Bohuslav MARTINŮ (1890-1959)
Cello Sonata No 1, H277 [16:09]
Cello Sonata No 2, H286 [18:15]
Cello Sonata No 3, H340 [18:03]
Olli MUSTONEN (b.1967)
Cello Sonata (2006) [14:51]
Jean SIBELIUS (1865-1957)
Malinconia, Op. 20 [10:55]
Steven Isserlis (cello); Olli Mustonen (piano)
rec. January 2013, Potton Hall, Suffolk, England
BIS BIS-SACD-2042 [78:15]

This CD recommends itself. Cellist Steven Isserlis has recorded Martinů’s three excellent sonatas. His accompanist is composer Olli Mustonen, a master of the idiom who also contributes his own recent sonata to the program. There’s another substantial bonus in Malinconia, a powerfully dark cello piece by Jean Sibelius. It’s all recorded in a hybrid SACD by the BIS engineers.
 
Those facts alone make it an important release.
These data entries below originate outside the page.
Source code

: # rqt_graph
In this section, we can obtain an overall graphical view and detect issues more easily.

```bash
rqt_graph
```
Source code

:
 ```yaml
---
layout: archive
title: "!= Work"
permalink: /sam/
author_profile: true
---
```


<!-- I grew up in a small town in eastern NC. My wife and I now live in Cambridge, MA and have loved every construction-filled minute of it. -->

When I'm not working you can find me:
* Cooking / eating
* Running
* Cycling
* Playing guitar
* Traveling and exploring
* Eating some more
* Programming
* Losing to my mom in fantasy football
I feel like my job is simply to let you know that the album exists, so you can look for it. In case you need to read anything else, Isserlis delivers the goods in his usual highly impassioned, expressive style; consider the Sibelius piece, which dates from 1900 but foreshadows the grim, violent power of the Fourth Symphony. It was written after the death of the composer’s daughter, and makes the listener share his grief.
 
Isserlis writes useful, detailed notes on the fifteen-minute sonata Olli Mustonen composed, which fits into the program well. That is to say, it shares with Martinů a focus on emotional ambivalence and internal conflict, plus excellent craftsmanship. The second movement is a sort of scherzo-in-reverse, slower material bookending an incredibly virtuosic, spinning cello part. We then get the real scherzo, and a finale that at last offers us a long, breathtaking melody teased upward into the highest notes Isserlis can play.
 
The three Martinů cello sonatas are from late in his career, the first two dating from 1939 and 1941. The first sonata cycles through many moods, with a haunting slow movement that the booklet rightly calls “funereal.” It was premiered by a dream team: Pierre Fournier and Rudolf Firkusný. The second sonata has a lot in common with his symphonies: the opening piano statement sounds reduced from an orchestral original, and the main melodies could have been deployed in the Third or Fourth symphonies. There’s masterful drama in the dialogue and conflict between these instruments; it’s a troubled, brilliant piece that alternates between easy lyricism and abrupt outpourings, with a hint of triumph in the finale.
 
The third sonata is the most lyrical, and the happiest, with the shadows of wartime years into the past. The finale in particular is a joy, with an unexpected baroque-style piano cadenza. It provides an affirming conclusion to the recital. BIS’s sound is as excellent as ever, and Mustonen and Isserlis have an easy chemistry. Isserlis reports in his liner notes that they’ve been friends since they pulled pranks on one another in school days, and I wonder if the cover photo is another prank. Either way, I hope it’s not the last of this partnership on record. This disc is outstanding, just as you’d expect.